» How to complete this task
The data should be duplicated exactly, with every word kept as it is.
_ _ _ _
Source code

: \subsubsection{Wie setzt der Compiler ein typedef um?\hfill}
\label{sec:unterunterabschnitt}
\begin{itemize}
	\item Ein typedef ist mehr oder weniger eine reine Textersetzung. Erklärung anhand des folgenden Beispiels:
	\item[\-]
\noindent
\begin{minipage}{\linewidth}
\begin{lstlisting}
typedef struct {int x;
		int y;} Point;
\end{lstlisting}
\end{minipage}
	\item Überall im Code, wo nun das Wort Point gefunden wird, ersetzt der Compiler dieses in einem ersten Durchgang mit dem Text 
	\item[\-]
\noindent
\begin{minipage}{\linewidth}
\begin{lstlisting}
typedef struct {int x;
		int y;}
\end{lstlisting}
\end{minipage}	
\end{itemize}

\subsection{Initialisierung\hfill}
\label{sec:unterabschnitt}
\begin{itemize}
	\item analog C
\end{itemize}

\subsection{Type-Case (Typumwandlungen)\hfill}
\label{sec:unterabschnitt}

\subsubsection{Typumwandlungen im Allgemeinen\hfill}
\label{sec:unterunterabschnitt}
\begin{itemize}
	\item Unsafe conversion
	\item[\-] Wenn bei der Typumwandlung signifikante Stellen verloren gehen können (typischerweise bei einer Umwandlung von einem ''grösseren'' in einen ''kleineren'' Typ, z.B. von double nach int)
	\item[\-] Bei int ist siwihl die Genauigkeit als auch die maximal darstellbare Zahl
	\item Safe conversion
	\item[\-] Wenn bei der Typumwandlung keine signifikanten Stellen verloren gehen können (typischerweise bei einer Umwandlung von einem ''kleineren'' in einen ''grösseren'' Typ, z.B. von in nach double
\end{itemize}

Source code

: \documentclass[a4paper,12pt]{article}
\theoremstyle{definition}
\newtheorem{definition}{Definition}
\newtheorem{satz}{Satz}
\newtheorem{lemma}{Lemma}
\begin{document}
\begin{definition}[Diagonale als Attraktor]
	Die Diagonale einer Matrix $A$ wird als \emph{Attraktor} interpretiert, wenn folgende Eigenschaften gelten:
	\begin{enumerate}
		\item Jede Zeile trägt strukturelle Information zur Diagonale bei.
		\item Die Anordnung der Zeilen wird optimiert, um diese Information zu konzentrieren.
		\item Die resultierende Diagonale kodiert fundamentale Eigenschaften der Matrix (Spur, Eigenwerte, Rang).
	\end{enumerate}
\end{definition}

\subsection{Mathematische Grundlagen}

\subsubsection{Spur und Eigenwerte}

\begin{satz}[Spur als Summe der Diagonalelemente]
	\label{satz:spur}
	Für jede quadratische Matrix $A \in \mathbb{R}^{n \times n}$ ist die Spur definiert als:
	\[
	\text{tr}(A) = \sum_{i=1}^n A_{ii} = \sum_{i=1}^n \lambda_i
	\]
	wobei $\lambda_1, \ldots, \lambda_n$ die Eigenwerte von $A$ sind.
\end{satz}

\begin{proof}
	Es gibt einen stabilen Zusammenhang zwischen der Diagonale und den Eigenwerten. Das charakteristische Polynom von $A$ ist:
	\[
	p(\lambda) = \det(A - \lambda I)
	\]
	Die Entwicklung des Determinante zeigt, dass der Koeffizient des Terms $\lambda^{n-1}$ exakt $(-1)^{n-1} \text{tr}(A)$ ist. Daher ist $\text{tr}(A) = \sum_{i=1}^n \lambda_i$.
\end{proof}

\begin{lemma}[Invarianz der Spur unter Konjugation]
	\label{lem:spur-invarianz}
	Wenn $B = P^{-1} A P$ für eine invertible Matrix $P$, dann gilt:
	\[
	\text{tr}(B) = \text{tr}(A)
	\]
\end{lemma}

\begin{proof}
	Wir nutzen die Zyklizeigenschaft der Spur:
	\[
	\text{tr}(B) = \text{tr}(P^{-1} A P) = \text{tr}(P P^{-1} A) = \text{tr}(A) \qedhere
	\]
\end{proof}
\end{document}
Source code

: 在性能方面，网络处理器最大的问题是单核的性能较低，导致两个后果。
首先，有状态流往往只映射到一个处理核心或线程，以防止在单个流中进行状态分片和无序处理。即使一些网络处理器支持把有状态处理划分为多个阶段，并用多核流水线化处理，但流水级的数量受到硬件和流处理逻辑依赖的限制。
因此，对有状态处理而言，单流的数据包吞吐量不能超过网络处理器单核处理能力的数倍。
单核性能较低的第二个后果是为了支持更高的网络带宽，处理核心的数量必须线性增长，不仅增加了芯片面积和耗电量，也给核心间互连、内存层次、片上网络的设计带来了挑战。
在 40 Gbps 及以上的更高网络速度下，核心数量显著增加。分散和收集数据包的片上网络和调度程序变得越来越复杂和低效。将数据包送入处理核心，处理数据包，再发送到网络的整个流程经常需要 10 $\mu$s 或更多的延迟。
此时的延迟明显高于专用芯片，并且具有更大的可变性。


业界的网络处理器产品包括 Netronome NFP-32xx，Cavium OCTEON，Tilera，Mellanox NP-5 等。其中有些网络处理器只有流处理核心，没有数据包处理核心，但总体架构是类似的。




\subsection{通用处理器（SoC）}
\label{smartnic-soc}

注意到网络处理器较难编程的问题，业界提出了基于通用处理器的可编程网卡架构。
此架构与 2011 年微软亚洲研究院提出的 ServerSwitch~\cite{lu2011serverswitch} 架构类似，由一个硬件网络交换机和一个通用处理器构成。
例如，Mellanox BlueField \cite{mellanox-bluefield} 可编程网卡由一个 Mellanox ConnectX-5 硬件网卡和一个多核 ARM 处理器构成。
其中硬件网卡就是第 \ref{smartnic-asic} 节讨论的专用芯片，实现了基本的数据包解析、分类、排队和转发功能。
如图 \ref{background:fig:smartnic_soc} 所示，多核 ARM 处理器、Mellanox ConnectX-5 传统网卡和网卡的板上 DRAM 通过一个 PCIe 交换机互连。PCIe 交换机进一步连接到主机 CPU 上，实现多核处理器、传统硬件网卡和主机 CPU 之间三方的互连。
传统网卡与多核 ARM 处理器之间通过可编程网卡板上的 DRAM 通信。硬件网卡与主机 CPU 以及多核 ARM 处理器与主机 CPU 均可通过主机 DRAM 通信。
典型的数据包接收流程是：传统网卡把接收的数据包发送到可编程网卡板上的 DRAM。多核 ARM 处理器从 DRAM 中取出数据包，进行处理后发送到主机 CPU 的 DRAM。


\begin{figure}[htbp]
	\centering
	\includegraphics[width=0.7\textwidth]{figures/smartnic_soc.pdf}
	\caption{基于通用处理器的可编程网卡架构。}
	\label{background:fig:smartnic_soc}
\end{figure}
_ _ _ _
» Output
Source code

: \subsubsection{Wie setzt der Compiler ein typedef um?\hfill}
\label{sec:unterunterabschnitt}
\begin{itemize}
	\item Ein typedef ist mehr oder weniger eine reine Textersetzung. Erklärung anhand des folgenden Beispiels:
	\item[\-]
\noindent
\begin{minipage}{\linewidth}
\begin{lstlisting}
typedef struct {int x;
		int y;} Point;
\end{lstlisting}
\end{minipage}
	\item Überall im Code, wo nun das Wort Point gefunden wird, ersetzt der Compiler dieses in einem ersten Durchgang mit dem Text 
	\item[\-]
\noindent
\begin{minipage}{\linewidth}
\begin{lstlisting}
typedef struct {int x;
		int y;}
\end{lstlisting}
\end{minipage}	
\end{itemize}

\subsection{Initialisierung\hfill}
\label{sec:unterabschnitt}
\begin{itemize}
	\item analog C
\end{itemize}

\subsection{Type-Case (Typumwandlungen)\hfill}
\label{sec:unterabschnitt}

\subsubsection{Typumwandlungen im Allgemeinen\hfill}
\label{sec:unterunterabschnitt}
\begin{itemize}
	\item Unsafe conversion
	\item[\-] Wenn bei der Typumwandlung signifikante Stellen verloren gehen können (typischerweise bei einer Umwandlung von einem ''grösseren'' in einen ''kleineren'' Typ, z.B. von double nach int)
	\item[\-] Bei int ist siwihl die Genauigkeit als auch die maximal darstellbare Zahl
	\item Safe conversion
	\item[\-] Wenn bei der Typumwandlung keine signifikanten Stellen verloren gehen können (typischerweise bei einer Umwandlung von einem ''kleineren'' in einen ''grösseren'' Typ, z.B. von in nach double
\end{itemize}

Source code

: \documentclass[a4paper,12pt]{article}
\theoremstyle{definition}
\newtheorem{definition}{Definition}
\newtheorem{satz}{Satz}
\newtheorem{lemma}{Lemma}
\begin{document}
\begin{definition}[Diagonale als Attraktor]
	Die Diagonale einer Matrix $A$ wird als \emph{Attraktor} interpretiert, wenn folgende Eigenschaften gelten:
	\begin{enumerate}
		\item Jede Zeile trägt strukturelle Information zur Diagonale bei.
		\item Die Anordnung der Zeilen wird optimiert, um diese Information zu konzentrieren.
		\item Die resultierende Diagonale kodiert fundamentale Eigenschaften der Matrix (Spur, Eigenwerte, Rang).
	\end{enumerate}
\end{definition}

\subsection{Mathematische Grundlagen}

\subsubsection{Spur und Eigenwerte}

\begin{satz}[Spur als Summe der Diagonalelemente]
	\label{satz:spur}
	Für jede quadratische Matrix $A \in \mathbb{R}^{n \times n}$ ist die Spur definiert als:
	\[
	\text{tr}(A) = \sum_{i=1}^n A_{ii} = \sum_{i=1}^n \lambda_i
	\]
	wobei $\lambda_1, \ldots, \lambda_n$ die Eigenwerte von $A$ sind.
\end{satz}

\begin{proof}
	Es gibt einen stabilen Zusammenhang zwischen der Diagonale und den Eigenwerten. Das charakteristische Polynom von $A$ ist:
	\[
	p(\lambda) = \det(A - \lambda I)
	\]
	Die Entwicklung des Determinante zeigt, dass der Koeffizient des Terms $\lambda^{n-1}$ exakt $(-1)^{n-1} \text{tr}(A)$ ist. Daher ist $\text{tr}(A) = \sum_{i=1}^n \lambda_i$.
\end{proof}

\begin{lemma}[Invarianz der Spur unter Konjugation]
	\label{lem:spur-invarianz}
	Wenn $B = P^{-1} A P$ für eine invertible Matrix $P$, dann gilt:
	\[
	\text{tr}(B) = \text{tr}(A)
	\]
\end{lemma}

\begin{proof}
	Wir nutzen die Zyklizeigenschaft der Spur:
	\[
	\text{tr}(B) = \text{tr}(P^{-1} A P) = \text{tr}(P P^{-1} A) = \text{tr}(A) \qedhere
	\]
\end{proof}
\end{document}
Source code

: 在性能方面，网络处理器最大的问题是单核的性能较低，导致两个后果。
首先，有状态流往往只映射到一个处理核心或线程，以防止在单个流中进行状态分片和无序处理。即使一些网络处理器支持把有状态处理划分为多个阶段，并用多核流水线化处理，但流水级的数量受到硬件和流处理逻辑依赖的限制。
因此，对有状态处理而言，单流的数据包吞吐量不能超过网络处理器单核处理能力的数倍。
单核性能较低的第二个后果是为了支持更高的网络带宽，处理核心的数量必须线性增长，不仅增加了芯片面积和耗电量，也给核心间互连、内存层次、片上网络的设计带来了挑战。
在 40 Gbps 及以上的更高网络速度下，核心数量显著增加。分散和收集数据包的片上网络和调度程序变得越来越复杂和低效。将数据包送入处理核心，处理数据包，再发送到网络的整个流程经常需要 10 $\mu$s 或更多的延迟。
此时的延迟明显高于专用芯片，并且具有更大的可变性。


业界的网络处理器产品包括 Netronome NFP-32xx，Cavium OCTEON，Tilera，Mellanox NP-5 等。其中有些网络处理器只有流处理核心，没有数据包处理核心，但总体架构是类似的。




\subsection{通用处理器（SoC）}
\label{smartnic-soc}

注意到网络处理器较难编程的问题，业界提出了基于通用处理器的可编程网卡架构。
此架构与 2011 年微软亚洲研究院提出的 ServerSwitch~\cite{lu2011serverswitch} 架构类似，由一个硬件网络交换机和一个通用处理器构成。
例如，Mellanox BlueField \cite{mellanox-bluefield} 可编程网卡由一个 Mellanox ConnectX-5 硬件网卡和一个多核 ARM 处理器构成。
其中硬件网卡就是第 \ref{smartnic-asic} 节讨论的专用芯片，实现了基本的数据包解析、分类、排队和转发功能。
如图 \ref{background:fig:smartnic_soc} 所示，多核 ARM 处理器、Mellanox ConnectX-5 传统网卡和网卡的板上 DRAM 通过一个 PCIe 交换机互连。PCIe 交换机进一步连接到主机 CPU 上，实现多核处理器、传统硬件网卡和主机 CPU 之间三方的互连。
传统网卡与多核 ARM 处理器之间通过可编程网卡板上的 DRAM 通信。硬件网卡与主机 CPU 以及多核 ARM 处理器与主机 CPU 均可通过主机 DRAM 通信。
典型的数据包接收流程是：传统网卡把接收的数据包发送到可编程网卡板上的 DRAM。多核 ARM 处理器从 DRAM 中取出数据包，进行处理后发送到主机 CPU 的 DRAM。


\begin{figure}[htbp]
	\centering
	\includegraphics[width=0.7\textwidth]{figures/smartnic_soc.pdf}
	\caption{基于通用处理器的可编程网卡架构。}
	\label{background:fig:smartnic_soc}
\end{figure}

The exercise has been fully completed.